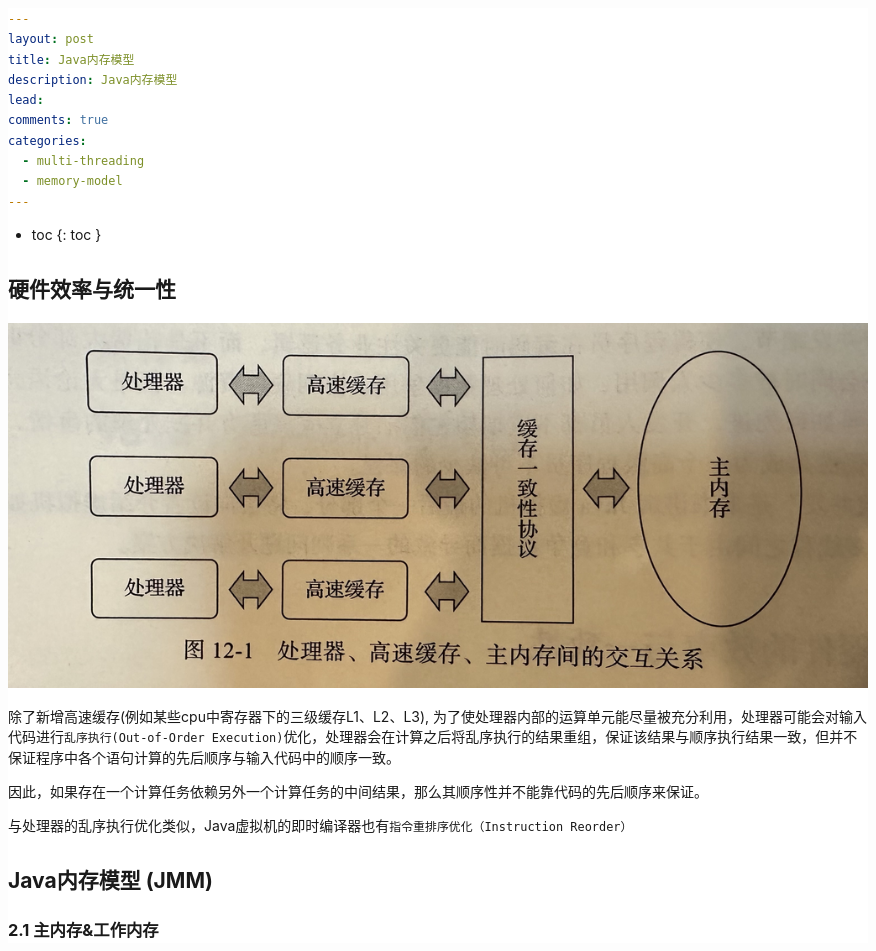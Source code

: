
 ```yaml
---
layout: post
title: Java内存模型
description: Java内存模型
lead:
comments: true
categories:
  - multi-threading
  - memory-model 
---
```


- toc
{: toc }



## 硬件效率与统一性

![处理器、高速缓存、主内存间的交互关系](/assets/images/multithreading/Java内存模型/01.jpg)

除了新增高速缓存(例如某些cpu中寄存器下的三级缓存L1、L2、L3), 为了使处理器内部的运算单元能尽量被充分利用，处理器可能会对输入代码进行`乱序执行(Out-of-Order Execution)`优化，处理器会在计算之后将乱序执行的结果重组，保证该结果与顺序执行结果一致，但并不保证程序中各个语句计算的先后顺序与输入代码中的顺序一致。

因此，如果存在一个计算任务依赖另外一个计算任务的中间结果，那么其顺序性并不能靠代码的先后顺序来保证。

与处理器的乱序执行优化类似，Java虚拟机的即时编译器也有`指令重排序优化（Instruction Reorder）`



## Java内存模型 (JMM)

### 2.1 主内存&工作内存
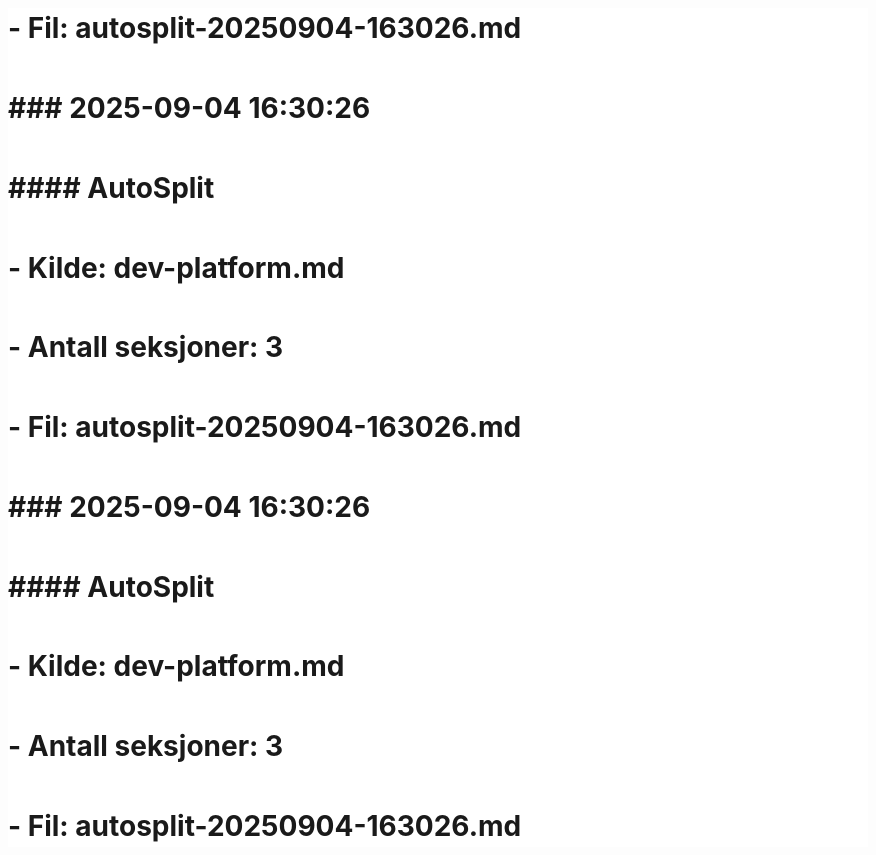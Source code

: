 # \- Fil: autosplit-20250904-163026.md

#

#

#

#

# \### 2025-09-04 16:30:26

# \#### AutoSplit

# \- Kilde: dev-platform.md

# \- Antall seksjoner: 3

# \- Fil: autosplit-20250904-163026.md

#

#

#

#

# \### 2025-09-04 16:30:26

# \#### AutoSplit

# \- Kilde: dev-platform.md

# \- Antall seksjoner: 3

# \- Fil: autosplit-20250904-163026.md

#

#

#
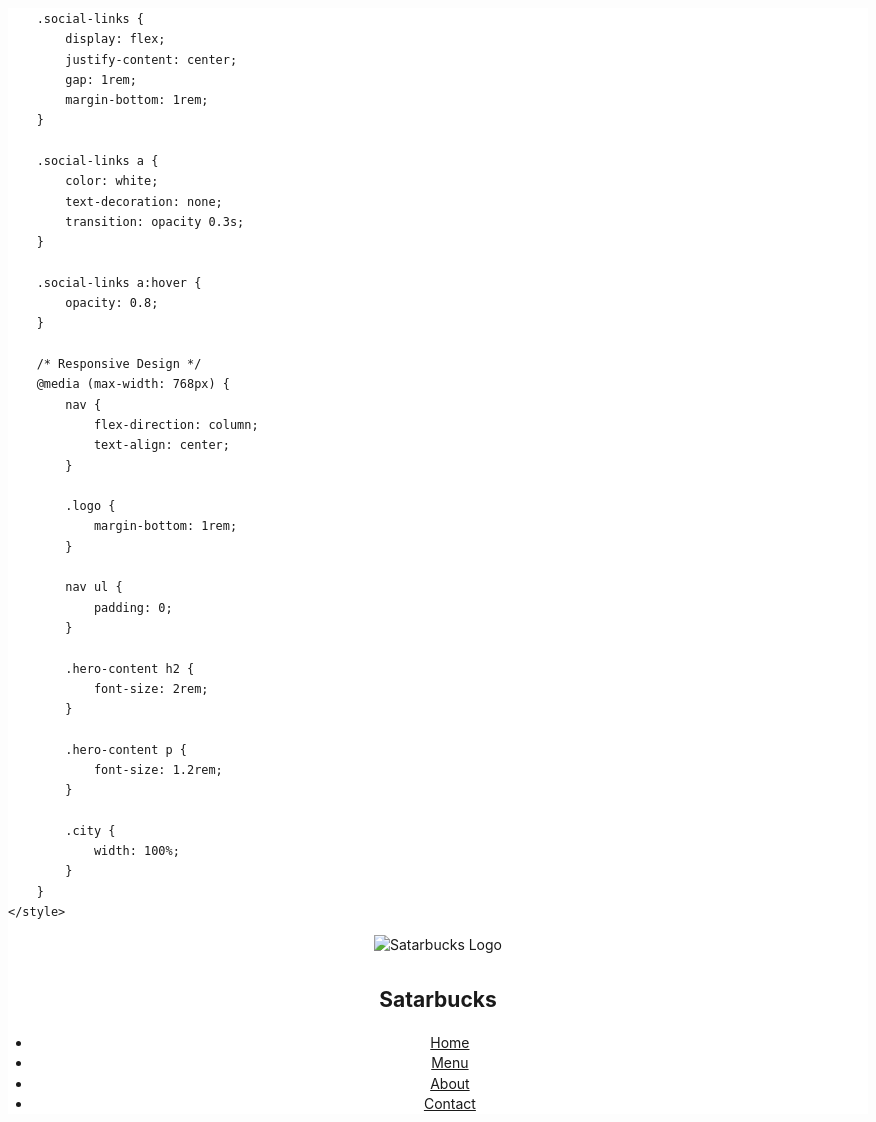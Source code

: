         .social-links {
            display: flex;
            justify-content: center;
            gap: 1rem;
            margin-bottom: 1rem;
        }

        .social-links a {
            color: white;
            text-decoration: none;
            transition: opacity 0.3s;
        }

        .social-links a:hover {
            opacity: 0.8;
        }

        /* Responsive Design */
        @media (max-width: 768px) {
            nav {
                flex-direction: column;
                text-align: center;
            }
            
            .logo {
                margin-bottom: 1rem;
            }
            
            nav ul {
                padding: 0;
            }
            
            .hero-content h2 {
                font-size: 2rem;
            }
            
            .hero-content p {
                font-size: 1.2rem;
            }
            
            .city {
                width: 100%;
            }
        }
    </style>
</head>
<body>
    <header>
        <nav>
            <div class="logo">
                <img src="https://cdn.pixabay.com/photo/2017/09/03/11/05/starbucks-2709927_1280.jpg" alt="Satarbucks Logo">
                <h1>Satarbucks</h1>
            </div>
            <ul>
                <li><a href="#home">Home</a></li>
                <li><a href="#menu">Menu</a></li>
                <li><a href="#about">About</a></li>
                <li><a href="#contact">Contact</a></li>
            </ul>
        </nav>
    </header>

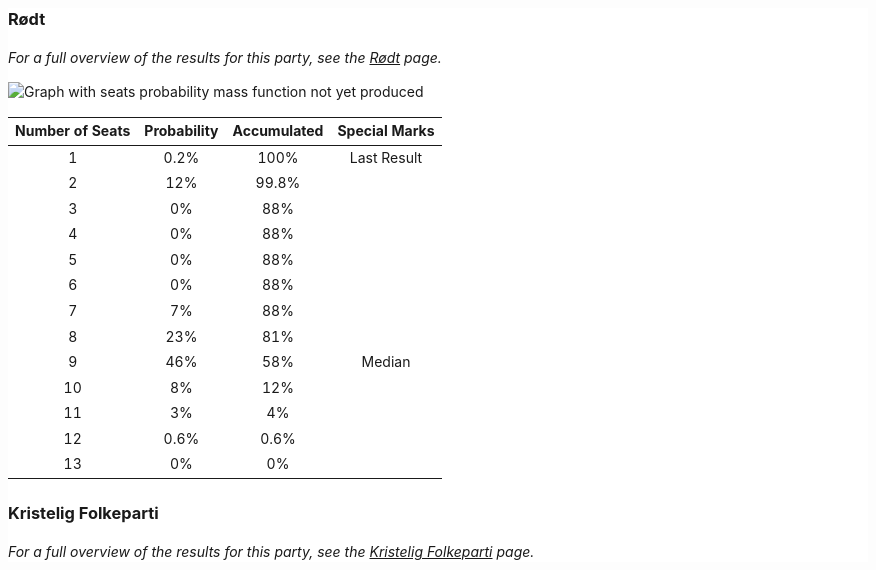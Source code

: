 ### Rødt

*For a full overview of the results for this party, see the [Rødt](party-rødt.html) page.*

![Graph with seats probability mass function not yet produced](2021-05-03-Norstat-seats-pmf-rødt.png "Seats Probability Mass Function")

| Number of Seats | Probability | Accumulated | Special Marks |
|:---------------:|:-----------:|:-----------:|:-------------:|
| 1 | 0.2% | 100% | Last Result |
| 2 | 12% | 99.8% |  |
| 3 | 0% | 88% |  |
| 4 | 0% | 88% |  |
| 5 | 0% | 88% |  |
| 6 | 0% | 88% |  |
| 7 | 7% | 88% |  |
| 8 | 23% | 81% |  |
| 9 | 46% | 58% | Median |
| 10 | 8% | 12% |  |
| 11 | 3% | 4% |  |
| 12 | 0.6% | 0.6% |  |
| 13 | 0% | 0% |  |

### Kristelig Folkeparti

*For a full overview of the results for this party, see the [Kristelig Folkeparti](party-kristeligfolkeparti.html) page.*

Required action ▸ Scan the entries above for the string "html", and copy every line where it turns up.

Response area ▸
*For a full overview of the results for this party, see the [Rødt](party-rødt.html) page.*
*For a full overview of the results for this party, see the [Kristelig Folkeparti](party-kristeligfolkeparti.html) page.*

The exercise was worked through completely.